Joe Boling forwarded this book review by Richard G. Doty, curator of the National Numismatic Collection at the Smithsonian Institution. The book was published last year. Dick's review was published in The Numismatist. See below for a link to an earlier review.
-Editor
Monumental Money: People and Places on U.S. Paper Money
Yigal Arkin: Arkin Publishing, 2012
ISBN 978-0-615-46454-1. Pp. 112. $17.95
Yigal Arkin has brought a breath of fresh air and a colorful approach to the study
of our federal currency. Monumental Money is most decidedly not for the
specialist, the person who knows the convoluted story of our paper money inside
out. But it is the perfect publication for members of a wider, more disparate group,
including those who’ve always collected American coinage but are now thinking
of branching out into paper; those seeking to interest others in a major area of our
numismatic history; and anyone who’s ever looked at our currency and wondered
who appeared on it, and why. Through a combination of fresh writing and colorful
images, Arkin reaches out and captures the interest of these and other readers,
creating a new audience for the appreciation of America’s paper.

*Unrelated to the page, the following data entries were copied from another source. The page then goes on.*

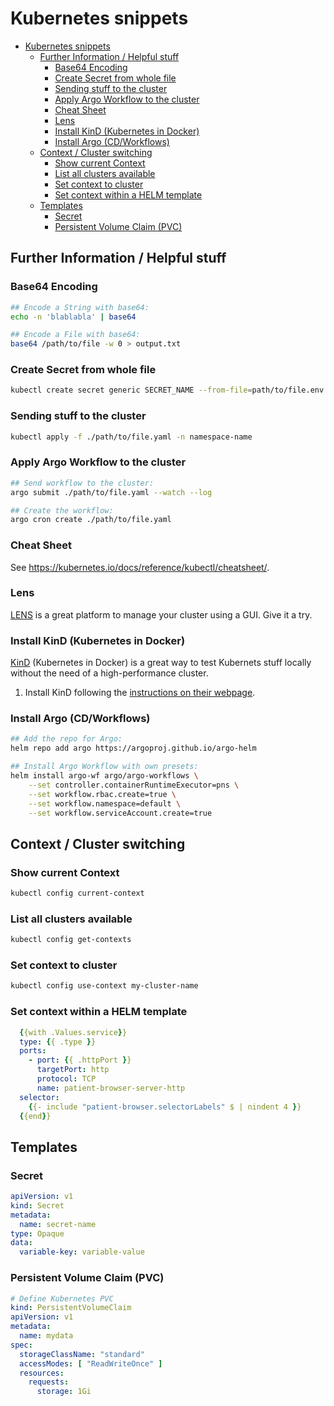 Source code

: # Kubernetes snippets

- [Kubernetes snippets](#kubernetes-snippets)
  - [Further Information / Helpful stuff](#further-information--helpful-stuff)
    - [Base64 Encoding](#base64-encoding)
    - [Create Secret from whole file](#create-secret-from-whole-file)
    - [Sending stuff to the cluster](#sending-stuff-to-the-cluster)
    - [Apply Argo Workflow to the cluster](#apply-argo-workflow-to-the-cluster)
    - [Cheat Sheet](#cheat-sheet)
    - [Lens](#lens)
    - [Install KinD (Kubernetes in Docker)](#install-kind-kubernetes-in-docker)
    - [Install Argo (CD/Workflows)](#install-argo-cdworkflows)
  - [Context / Cluster switching](#context--cluster-switching)
    - [Show current Context](#show-current-context)
    - [List all clusters available](#list-all-clusters-available)
    - [Set context to cluster](#set-context-to-cluster)
    - [Set context within a HELM template](#set-context-within-a-helm-template)
  - [Templates](#templates)
    - [Secret](#secret)
    - [Persistent Volume Claim (PVC)](#persistent-volume-claim-pvc)

## Further Information / Helpful stuff

### Base64 Encoding

```bash
## Encode a String with base64:
echo -n 'blablabla' | base64

## Encode a File with base64:
base64 /path/to/file -w 0 > output.txt
```

### Create Secret from whole file

```bash
kubectl create secret generic SECRET_NAME --from-file=path/to/file.env --dry-run=client -o yaml > mysecret.yaml
```

### Sending stuff to the cluster

```bash
kubectl apply -f ./path/to/file.yaml -n namespace-name
```

### Apply Argo Workflow to the cluster

```bash
## Send workflow to the cluster:
argo submit ./path/to/file.yaml --watch --log

## Create the workflow:
argo cron create ./path/to/file.yaml
```

### Cheat Sheet

See <https://kubernetes.io/docs/reference/kubectl/cheatsheet/>.

### Lens

[LENS](https://k8slens.dev/) is a great platform to manage your cluster using a GUI. Give it a try.

### Install KinD (Kubernetes in Docker)

[KinD](https://kind.sigs.k8s.io/) (Kubernetes in Docker) is a great way to test Kubernets stuff locally without the need of a high-performance cluster.

1. Install KinD following the [instructions on their webpage](https://kind.sigs.k8s.io/docs/user/quick-start/#installation).

### Install Argo (CD/Workflows)

```bash
## Add the repo for Argo:
helm repo add argo https://argoproj.github.io/argo-helm

## Install Argo Workflow with own presets:
helm install argo-wf argo/argo-workflows \
    --set controller.containerRuntimeExecutor=pns \
    --set workflow.rbac.create=true \
    --set workflow.namespace=default \
    --set workflow.serviceAccount.create=true
```

## Context / Cluster switching

### Show current Context

```bash
kubectl config current-context 
```

### List all clusters available

```bash
kubectl config get-contexts
```

### Set context to cluster

```bash
kubectl config use-context my-cluster-name
```

### Set context within a HELM template

```yaml
  {{with .Values.service}}
  type: {{ .type }}
  ports:
    - port: {{ .httpPort }}
      targetPort: http
      protocol: TCP
      name: patient-browser-server-http
  selector:
    {{- include "patient-browser.selectorLabels" $ | nindent 4 }}
  {{end}}
```

## Templates

### Secret

```yaml
apiVersion: v1
kind: Secret
metadata:
  name: secret-name
type: Opaque
data:
  variable-key: variable-value
```

### Persistent Volume Claim (PVC)

```yaml
# Define Kubernetes PVC
kind: PersistentVolumeClaim
apiVersion: v1
metadata:
  name: mydata
spec:
  storageClassName: "standard"
  accessModes: [ "ReadWriteOnce" ]
  resources:
    requests:
      storage: 1Gi
```
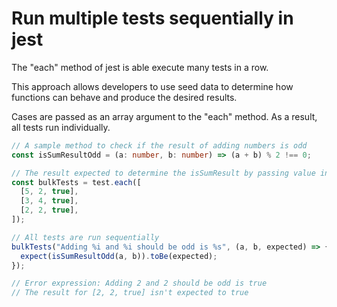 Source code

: # Run multiple tests sequentially in jest

The "each" method of jest is able execute many tests in a row.

This approach allows developers to use seed data to determine how functions can behave and produce the desired results.

Cases are passed as an array argument to the "each" method. As a result, all tests run individually.


```ts
// A sample method to check if the result of adding numbers is odd
const isSumResultOdd = (a: number, b: number) => (a + b) % 2 !== 0;

// The result expected to determine the isSumResult by passing value in the bulk tests
const bulkTests = test.each([
  [5, 2, true],
  [3, 4, true],
  [2, 2, true],
]);

// All tests are run sequentially
bulkTests("Adding %i and %i should be odd is %s", (a, b, expected) => {
  expect(isSumResultOdd(a, b)).toBe(expected);
});

// Error expression: Adding 2 and 2 should be odd is true
// The result for [2, 2, true] isn't expected to true

```
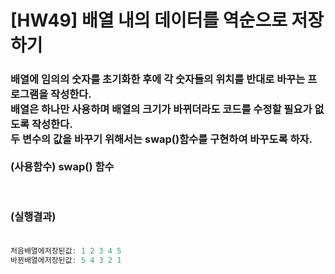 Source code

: # [HW49] 배열 내의 데이터를 역순으로 저장하기


<h3>

배열에 임의의 숫자를 초기화한 후에 각 숫자들의 위치를 반대로 바꾸는 프로그램을 작성한다. </br>
배열은 하나만 사용하며 배열의 크기가 바뀌더라도 코드를 수정할 필요가 없도록 작성한다.</br>
두 변수의 값을 바꾸기 위해서는 swap()함수를 구현하여 바꾸도록 하자.</br></br>
(사용함수) swap() 함수

</br></br>
(실행결과)
</br></br></h3>

```cpp
처음배열에저장된값: 1 2 3 4 5 
바뀐배열에저장된값: 5 4 3 2 1

``` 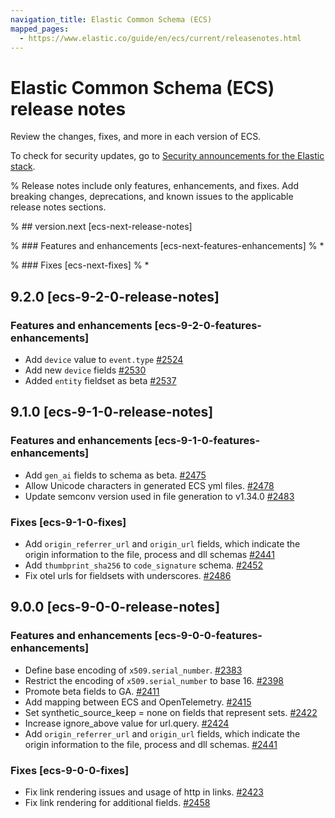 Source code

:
 ```yaml
---
navigation_title: Elastic Common Schema (ECS)
mapped_pages:
  - https://www.elastic.co/guide/en/ecs/current/releasenotes.html
---
```


# Elastic Common Schema (ECS) release notes

Review the changes, fixes, and more in each version of ECS.

To check for security updates, go to [Security announcements for the Elastic stack](https://discuss.elastic.co/c/announcements/security-announcements/31).

% Release notes include only features, enhancements, and fixes. Add breaking changes, deprecations, and known issues to the applicable release notes sections.

% ## version.next [ecs-next-release-notes]

% ### Features and enhancements [ecs-next-features-enhancements]
% *

% ### Fixes [ecs-next-fixes]
% *

## 9.2.0 [ecs-9-2-0-release-notes]

### Features and enhancements [ecs-9-2-0-features-enhancements]

* Add `device` value to `event.type` [#2524](https://github.com/elastic/ecs/pull/2524)
* Add new `device` fields [#2530](https://github.com/elastic/ecs/pull/2530)
* Added `entity` fieldset as beta [#2537](https://github.com/elastic/ecs/pull/2537)


## 9.1.0 [ecs-9-1-0-release-notes]

### Features and enhancements [ecs-9-1-0-features-enhancements]

* Add `gen_ai` fields to schema as beta. [#2475](https://github.com/elastic/ecs/pull/2475)
* Allow Unicode characters in generated ECS yml files. [#2478](https://github.com/elastic/ecs/pull/2478)
* Update semconv version used in file generation to v1.34.0 [#2483](https://github.com/elastic/ecs/pull/2483)

### Fixes [ecs-9-1-0-fixes]

* Add `origin_referrer_url` and `origin_url` fields, which indicate the origin information to the file, process and dll schemas [#2441](https://github.com/elastic/ecs/pull/2441)
* Add `thumbprint_sha256` to `code_signature` schema. [#2452](https://github.com/elastic/ecs/pull/2452)
* Fix otel urls for fieldsets with underscores. [#2486](https://github.com/elastic/ecs/pull/2486)


## 9.0.0 [ecs-9-0-0-release-notes]

### Features and enhancements [ecs-9-0-0-features-enhancements]

* Define base encoding of `x509.serial_number`. [#2383](https://github.com/elastic/ecs/pull/2383)
* Restrict the encoding of `x509.serial_number` to base 16. [#2398](https://github.com/elastic/ecs/pull/2398)
* Promote beta fields to GA. [#2411](https://github.com/elastic/ecs/pull/2411)
* Add mapping between ECS and OpenTelemetry. [#2415](https://github.com/elastic/ecs/pull/2415)
* Set synthetic_source_keep = none on fields that represent sets. [#2422](https://github.com/elastic/ecs/pull/2422)
* Increase ignore_above value for url.query. [#2424](https://github.com/elastic/ecs/pull/2424)
* Add `origin_referrer_url` and `origin_url` fields, which indicate the origin information to the file, process and dll schemas. [#2441](https://github.com/elastic/ecs/pull/2441)

### Fixes [ecs-9-0-0-fixes]

* Fix link rendering issues and usage of http in links. [#2423](https://github.com/elastic/ecs/pull/2423)
* Fix link rendering for additional fields. [#2458](https://github.com/elastic/ecs/pull/2458)
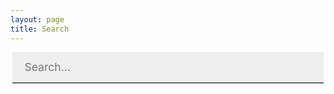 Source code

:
```yaml
---
layout: page
title: Search
---
```


<style>
	#search-container {
	    max-width: 100%;
    display: flex;
    background: #efefef;
    border-bottom: 2px solid #686868;
    margin: 0rem 0.2rem;
    max-width: 650px;
    align-items: center;
	}

	input[type=text] {
		font-size: normal;
	    outline: none;
	    padding: 1rem;
		background: rgb(236, 237, 238);
	    width: 100%;
		-webkit-appearance: none;
		font-family: inherit;
		font-size: 100%;
		border: none;
    -moz-box-sizing: border-box;
    -webkit-box-sizing: border-box;
    box-sizing: border-box;
    border: 0px;
    outline: none;
    background: transparent;
    color: #000;
    font-size: 1.1rem;
    height: 3rem;
    padding: 0rem 1.2rem;
	}
	#results-container {
		margin: .5rem 0;
	}
</style>

<!-- Html Elements for Search -->
<div id="search-container">
<input type="text" id="search-input" placeholder="Search...">
<ol id="results-container"></ol>
</div>

<!-- Script pointing to search-script.js -->
<script src="/search.js" type="text/javascript"></script>

<!-- Configuration -->
<script type="text/javascript">
SimpleJekyllSearch({
  searchInput: document.getElementById('search-input'),
  resultsContainer: document.getElementById('results-container'),
  json: '/search.json',
  searchResultTemplate: '<li><a href="{url}" title="{desc}">{title}</a></li>',
  noResultsText: 'No results found',
  limit: 10,
  fuzzy: false,
  exclude: ['Welcome']
})
</script> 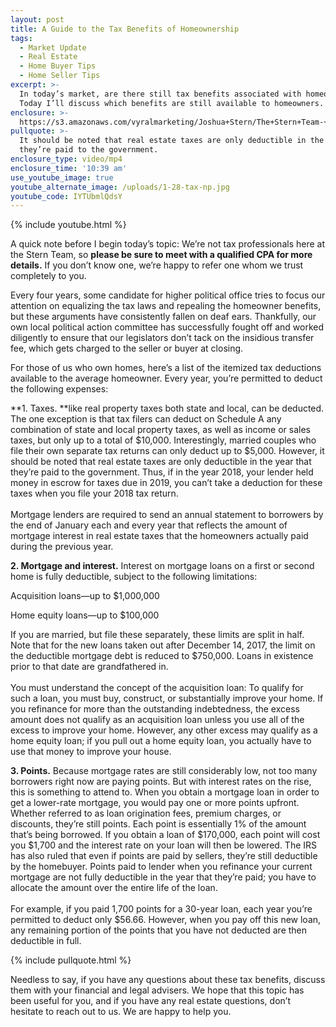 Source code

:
 ```yaml
---
layout: post
title: A Guide to the Tax Benefits of Homeownership
tags:
  - Market Update
  - Real Estate
  - Home Buyer Tips
  - Home Seller Tips
excerpt: >-
  In today’s market, are there still tax benefits associated with homeownership?
  Today I’ll discuss which benefits are still available to homeowners.
enclosure: >-
  https://s3.amazonaws.com/vyralmarketing/Joshua+Stern/The+Stern+Team-+A+Guide+to+the+Tax+Benefits+of+Homeownership.mp4
pullquote: >-
  It should be noted that real estate taxes are only deductible in the year that
  they’re paid to the government.
enclosure_type: video/mp4
enclosure_time: '10:39 am'
use_youtube_image: true
youtube_alternate_image: /uploads/1-28-tax-np.jpg
youtube_code: IYTUbmlQdsY
---
```


{% include youtube.html %}

A quick note before I begin today’s topic: We’re not tax professionals here at the Stern Team, so **please be sure to meet with a qualified CPA for more details.** If you don’t know one, we’re happy to refer one whom we trust completely to you.

Every four years, some candidate for higher political office tries to focus our attention on equalizing the tax laws and repealing the homeowner benefits, but these arguments have consistently fallen on deaf ears. Thankfully, our own local political action committee has successfully fought off and worked diligently to ensure that our legislators don’t tack on the insidious transfer fee, which gets charged to the seller or buyer at closing.

For those of us who own homes, here’s a list of the itemized tax deductions available to the average homeowner. Every year, you’re permitted to deduct the following expenses:

**1. Taxes.&nbsp;**like real property taxes both state and local, can be deducted. The one exception is that tax filers can deduct on Schedule A any combination of state and local property taxes, as well as income or sales taxes, but only up to a total of $10,000. Interestingly, married couples who file their own separate tax returns can only deduct up to $5,000. However, it should be noted that real estate taxes are only deductible in the year that they’re paid to the government. Thus, if in the year 2018, your lender held money in escrow for taxes due in 2019, you can’t take a deduction for these taxes when you file your 2018 tax return.<br><br>Mortgage lenders are required to send an annual statement to borrowers by the end of January each and every year that reflects the amount of mortgage interest in real estate taxes that the homeowners actually paid during the previous year.

**2. Mortgage and interest.** Interest on mortgage loans on a first or second home is fully deductible, subject to the following limitations:

Acquisition loans—up to $1,000,000

Home equity loans—up to $100,000

If you are married, but file these separately, these limits are split in half. Note that for the new loans taken out after December 14, 2017, the limit on the deductible mortgage debt is reduced to $750,000. Loans in existence prior to that date are grandfathered in.<br><br>You must understand the concept of the acquisition loan: To qualify for such a loan, you must buy, construct, or substantially improve your home. If you refinance for more than the outstanding indebtedness, the excess amount does not qualify as an acquisition loan unless you use all of the excess to improve your home. However, any other excess may qualify as a home equity loan; if you pull out a home equity loan, you actually have to use that money to improve your house.

**3. Points.** Because mortgage rates are still considerably low, not too many borrowers right now are paying points. But with interest rates on the rise, this is something to attend to. When you obtain a mortgage loan in order to get a lower-rate mortgage, you would pay one or more points upfront. Whether referred to as loan origination fees, premium charges, or discounts, they’re still points. Each point is essentially 1% of the amount that’s being borrowed. If you obtain a loan of $170,000, each point will cost you $1,700 and the interest rate on your loan will then be lowered. The IRS has also ruled that even if points are paid by sellers, they’re still deductible by the homebuyer. Points paid to lender when you refinance your current mortgage are not fully deductible in the year that they’re paid; you have to allocate the amount over the entire life of the loan.<br><br>For example, if you paid 1,700 points for a 30-year loan, each year you’re permitted to deduct only $56.66. However, when you pay off this new loan, any remaining portion of the points that you have not deducted are then deductible in full.

{% include pullquote.html %}

Needless to say, if you have any questions about these tax benefits, discuss them with your financial and legal advisers. We hope that this topic has been useful for you, and if you have any real estate questions, don’t hesitate to reach out to us. We are happy to help you. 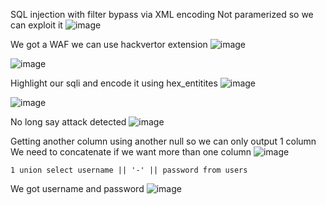 SQL injection with filter bypass via XML encoding 
Not paramerized so we can exploit it
![image](https://github.com/VietTheBarbarian/Manual-Application-Testing/assets/56415307/3cf43b61-63ff-4979-a37f-89e693af8bbf)








We got a WAF we can use hackvertor extension 
![image](https://github.com/VietTheBarbarian/Manual-Application-Testing/assets/56415307/47fa2127-bcd9-4c1c-8085-5f82dbd933dc)

![image](https://github.com/VietTheBarbarian/Manual-Application-Testing/assets/56415307/6d231d4c-1052-4351-a1f3-f982d0029381)











Highlight our sqli and encode it using hex_entitites
![image](https://github.com/VietTheBarbarian/Manual-Application-Testing/assets/56415307/6014f4ea-4df1-4eaa-8aba-81af2b838af7)


![image](https://github.com/VietTheBarbarian/Manual-Application-Testing/assets/56415307/beef339c-f3af-4af2-9a81-6348155ec602)





No long say attack detected 
![image](https://github.com/VietTheBarbarian/Manual-Application-Testing/assets/56415307/fb26e03e-5911-4026-bee1-6a8e7bf2b77a)




Getting another column using another null so we can only output 1 column
We need to concatenate if we want more than one column 
![image](https://github.com/VietTheBarbarian/Manual-Application-Testing/assets/56415307/be421a64-b8fe-4a88-9347-32a229626664)



```
1 union select username || '-' || password from users
```
We got username and password
![image](https://github.com/VietTheBarbarian/Manual-Application-Testing/assets/56415307/dfb30763-347c-4e25-bc70-cd52b7a33076)


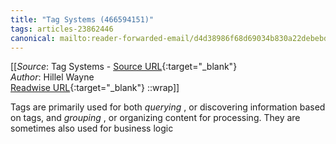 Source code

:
 ```yaml
---
title: "Tag Systems (466594151)"
tags: articles-23862446
canonical: mailto:reader-forwarded-email/d4d38986f68d69034b830a22debebd7c
---
```


[[_Source_: Tag Systems - [Source URL](mailto:reader-forwarded-email/d4d38986f68d69034b830a22debebd7c){:target="_blank"}<br>
_Author_: Hillel Wayne<br>
[Readwise URL](https://readwise.io/open/466594151){:target="_blank"}
::wrap]]

Tags are primarily used for both *querying* , or discovering information based on tags, and *grouping* , or organizing content for processing. They are sometimes also used for business logic
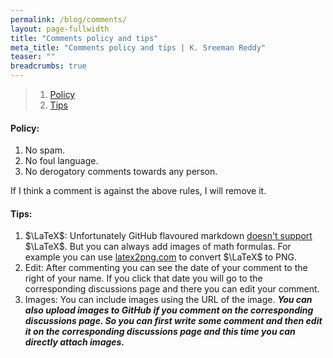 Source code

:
 ```yaml
---
permalink: /blog/comments/
layout: page-fullwidth
title: "Comments policy and tips"
meta_title: "Comments policy and tips | K. Sreeman Reddy"
teaser: ""
breadcrumbs: true
---
```

<script type="text/x-mathjax-config">
  MathJax.Hub.Config({
    tex2jax: {
      inlineMath: [ ['$','$'], ["\\(","\\)"] ],
      processEscapes: true
    }
  });
</script>
    
<script type="text/javascript"
        src="https://cdn.mathjax.org/mathjax/latest/MathJax.js?config=TeX-AMS-MML_HTMLorMML">
</script>

>1. [Policy](#policy)
>2. [Tips](#tips)

#### Policy:

1) No spam.<br>
2) No foul language.<br>
3) No derogatory comments towards any person.

If I think a comment is against the above rules, I will remove it.<br>

#### Tips:

1) $\LaTeX$: Unfortunately GitHub flavoured markdown <a href="https://github.com/github/markup/issues/274" target="_blank">doesn't support</a> $\LaTeX$. But you can always add images of math formulas. For example you can use <a href="https://latex2png.com/" target="_blank">latex2png.com</a> to convert $\LaTeX$ to PNG.<br>
2) Edit: After commenting you can see the date of your comment to the right of your name. If you click that date you will go to the corresponding discussions page and there you can edit your comment.<br>
3) Images: You can include images using the URL of the image. ***You can also upload images to GitHub if you comment on the corresponding discussions page. So you can first write some comment and then edit it on the corresponding discussions page and this time you can directly attach images.***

Like ancient Gaul, this book is divided into three parts. ( Anyone who ever had to slog through First-Year Latin will recognize my reference. Those who don’t
recognize it, be grateful). The first section gives a
highly readable, well-illustrated survey of the money we see every day, but adds
interesting facts we are unlikely to have encountered. (Did you know that Thomas
Jefferson had Monticello’s floors painted grass-green in an attempt to bring the
outdoors indoors? I didn’t; but it somehow sounds like something our Third
President might have cooked up.) Part One concludes with the ill fated, redesigned
hundred-dollar bill: Arkin’s photograph affords his readers the clearest glimpse of
the new note they are likely to find – at least for the time being. Part One takes up
a bit more than half the book.
Part Two embraces most of the remainder, and it consists of an excellent survey of
our earlier paper money – anything and everything in commerce before the
universal, and surprisingly recent, sway of the Federal Reserve note. Arkin
touches briefly on colonial currency, but his main focus is on the various forms
taken by federal notes, many of whom the beginning collector is unlikely to know
well, if at all. He begins with an excessively rare treasury note from the War of
1812, but his survey really gets under way at the beginning of the 1860s: the
sectional tensions that turned into a shooting war in 1861 completely transformed
our paper money, as both Abraham Lincoln and Jefferson Davis sought and found
new types of currency to finance the mayhem.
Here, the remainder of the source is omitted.